> _HOW TO COMPLETE THIS TASK_: Starting at the first line of the records below, reproduce every line up to and including the line with "ZIP File TO OSS**. The request loads.", but leave out all pictures.

#### DATA TO EXAMINE

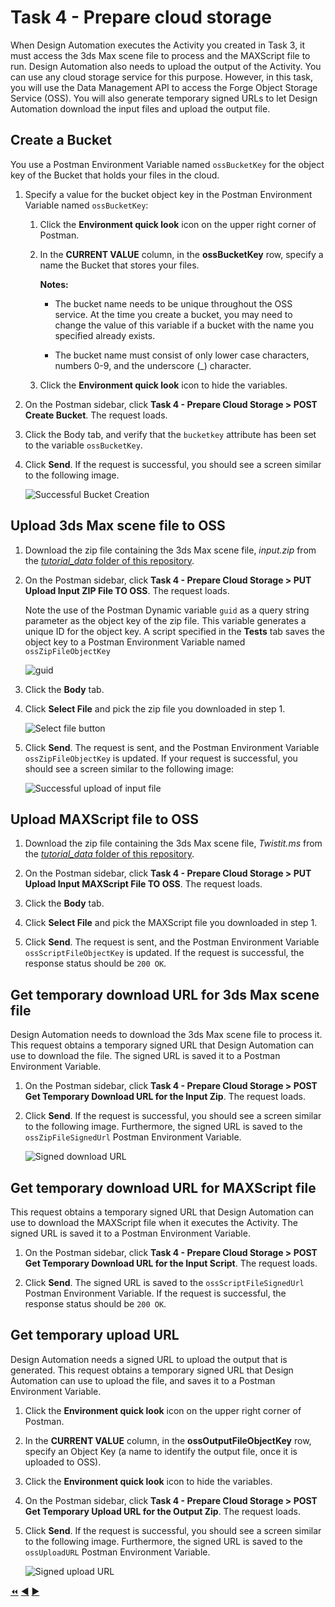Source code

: # Task 4 - Prepare cloud storage

When Design Automation executes the Activity you created in Task 3, it must access the 3ds Max scene file to process and the MAXScript file to run. Design Automation also needs to upload the output of the Activity. You can use any cloud storage service for this purpose. However, in this task, you will use the Data Management API to access the Forge Object Storage Service (OSS). You will also generate temporary signed URLs to let Design Automation download the input files and upload the output file.


## Create a Bucket

You use a Postman Environment Variable named `ossBucketKey` for the object key of the Bucket that holds your files in the cloud.

1. Specify a value for the bucket object key in the Postman Environment Variable named `ossBucketKey`:

    1. Click the **Environment quick look** icon on the upper right corner of Postman. 

    2. In the **CURRENT VALUE** column, in the **ossBucketKey** row, specify a name the Bucket that stores your files.

        **Notes:**  
        - The bucket name needs to be unique throughout the OSS service. At the time you create a bucket, you may need to change the value of this variable if a bucket with the name you specified already exists. 
        
        - The bucket name must consist of only lower case characters, numbers 0-9, and the underscore (_) character.

    3. Click the **Environment quick look** icon to hide the variables.

4. On the Postman sidebar, click **Task 4 - Prepare Cloud Storage > POST Create Bucket**. The request loads.

5. Click the Body tab, and verify that the `bucketkey` attribute has been set to the variable `ossBucketKey`.

5. Click **Send**. If the request is successful, you should see a screen similar to the following image.

    ![Successful Bucket Creation](../images/task4-sucessfull_bucket_creation.png "Successful Bucket Creation")

## Upload 3ds Max scene file to OSS

1. Download the zip file containing the 3ds Max scene file, *input.zip* from the [*tutorial_data* folder of this repository](../tutorial_data).

2. On the Postman sidebar, click **Task 4 - Prepare Cloud Storage > PUT Upload Input ZIP File TO OSS**. The request loads.

    Note the use of the Postman Dynamic variable `guid` as a query string parameter as the object key of the zip file. This variable generates a unique ID for the object key. A script specified in the **Tests** tab saves the object key to a Postman Environment Variable named `ossZipFileObjectKey`

    ![guid](../images/task4-guid.png "guid")

3. Click the **Body** tab.

4. Click **Select File** and pick the zip file you downloaded in step 1.

    ![Select file button](../images/task4-select_files_button.png "Select file button")

5. Click **Send**. The request is sent, and the Postman Environment Variable `ossZipFileObjectKey` is updated. If your request is successful, you should see a screen similar to the following image:

    ![Successful upload of input file](../images/task4-successful_upload.png "Successful upload of input file")

## Upload MAXScript file to OSS

1. Download the zip file containing the 3ds Max scene file, *Twistit.ms* from the [*tutorial_data* folder of this repository](../tutorial_data).

2. On the Postman sidebar, click **Task 4 - Prepare Cloud Storage > PUT Upload Input MAXScript File TO OSS**. The request loads.

3. Click the **Body** tab.

4. Click **Select File** and pick the MAXScript file you downloaded in step 1.

5. Click **Send**. The request is sent, and the Postman Environment Variable `ossScriptFileObjectKey` is updated. If the request is successful, the response status should be `200 OK`.


## Get temporary download URL for 3ds Max scene file

Design Automation needs to download the 3ds Max scene file to process it. This request obtains a temporary signed URL that Design Automation can use to download the file. The signed URL is saved it to a Postman Environment Variable.

1. On the Postman sidebar, click **Task 4 - Prepare Cloud Storage > POST Get Temporary Download URL for the Input Zip**. The request loads.

2. Click **Send**. If the request is successful, you should see a screen similar to the following image. Furthermore, the signed URL is saved to the `ossZipFileSignedUrl` Postman Environment Variable.

    ![Signed download URL](../images/task4-signed_downloadurl.png "Signed download URL")

## Get temporary download URL for MAXScript file

This request obtains a temporary signed URL that Design Automation can use to download the MAXScript file when it executes the Activity. The signed URL is saved it to a Postman Environment Variable.

1. On the Postman sidebar, click **Task 4 - Prepare Cloud Storage > POST Get Temporary Download URL for the Input Script**. The request loads.

2. Click **Send**. The signed URL is saved to the `ossScriptFileSignedUrl` Postman Environment Variable. If the request is successful, the response status should be `200 OK`.

## Get temporary upload URL

Design Automation needs a signed URL to upload the output that is generated. This request obtains a temporary signed URL that Design Automation can use to upload the file, and saves it to a Postman Environment Variable.

1. Click the **Environment quick look** icon on the upper right corner of Postman. 

2. In the **CURRENT VALUE** column, in the **ossOutputFileObjectKey** row, specify an Object Key (a name to identify the output file, once it is uploaded to OSS).

3. Click the **Environment quick look** icon to hide the variables.

4. On the Postman sidebar, click **Task 4 - Prepare Cloud Storage > POST Get Temporary Upload URL for the Output Zip**. The request loads.

5. Click **Send**. If the request is successful, you should see a screen similar to the following image. Furthermore, the signed URL is saved to the `ossUploadURL` Postman Environment Variable.

    ![Signed upload URL](../images/task4-signed_uploadurl.png "Signed upload URL")

[:rewind:](../readme.md "readme.md") [:arrow_backward:](task-3.md "Previous task") [:arrow_forward:](task-5.md "Next task")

########

> _RESULT FOR THIS EXERCISE_:
Source code

: # Task 4 - Prepare cloud storage

When Design Automation executes the Activity you created in Task 3, it must access the 3ds Max scene file to process and the MAXScript file to run. Design Automation also needs to upload the output of the Activity. You can use any cloud storage service for this purpose. However, in this task, you will use the Data Management API to access the Forge Object Storage Service (OSS). You will also generate temporary signed URLs to let Design Automation download the input files and upload the output file.


## Create a Bucket

You use a Postman Environment Variable named `ossBucketKey` for the object key of the Bucket that holds your files in the cloud.

1. Specify a value for the bucket object key in the Postman Environment Variable named `ossBucketKey`:

    1. Click the **Environment quick look** icon on the upper right corner of Postman. 

    2. In the **CURRENT VALUE** column, in the **ossBucketKey** row, specify a name the Bucket that stores your files.

        **Notes:**  
        - The bucket name needs to be unique throughout the OSS service. At the time you create a bucket, you may need to change the value of this variable if a bucket with the name you specified already exists. 
        
        - The bucket name must consist of only lower case characters, numbers 0-9, and the underscore (_) character.

    3. Click the **Environment quick look** icon to hide the variables.

4. On the Postman sidebar, click **Task 4 - Prepare Cloud Storage > POST Create Bucket**. The request loads.

5. Click the Body tab, and verify that the `bucketkey` attribute has been set to the variable `ossBucketKey`.

5. Click **Send**. If the request is successful, you should see a screen similar to the following image.

    ![Successful Bucket Creation](../images/task4-sucessfull_bucket_creation.png "Successful Bucket Creation")

## Upload 3ds Max scene file to OSS

1. Download the zip file containing the 3ds Max scene file, *input.zip* from the [*tutorial_data* folder of this repository](../tutorial_data).

2. On the Postman sidebar, click **Task 4 - Prepare Cloud Storage > PUT Upload Input ZIP File TO OSS**. The request loads.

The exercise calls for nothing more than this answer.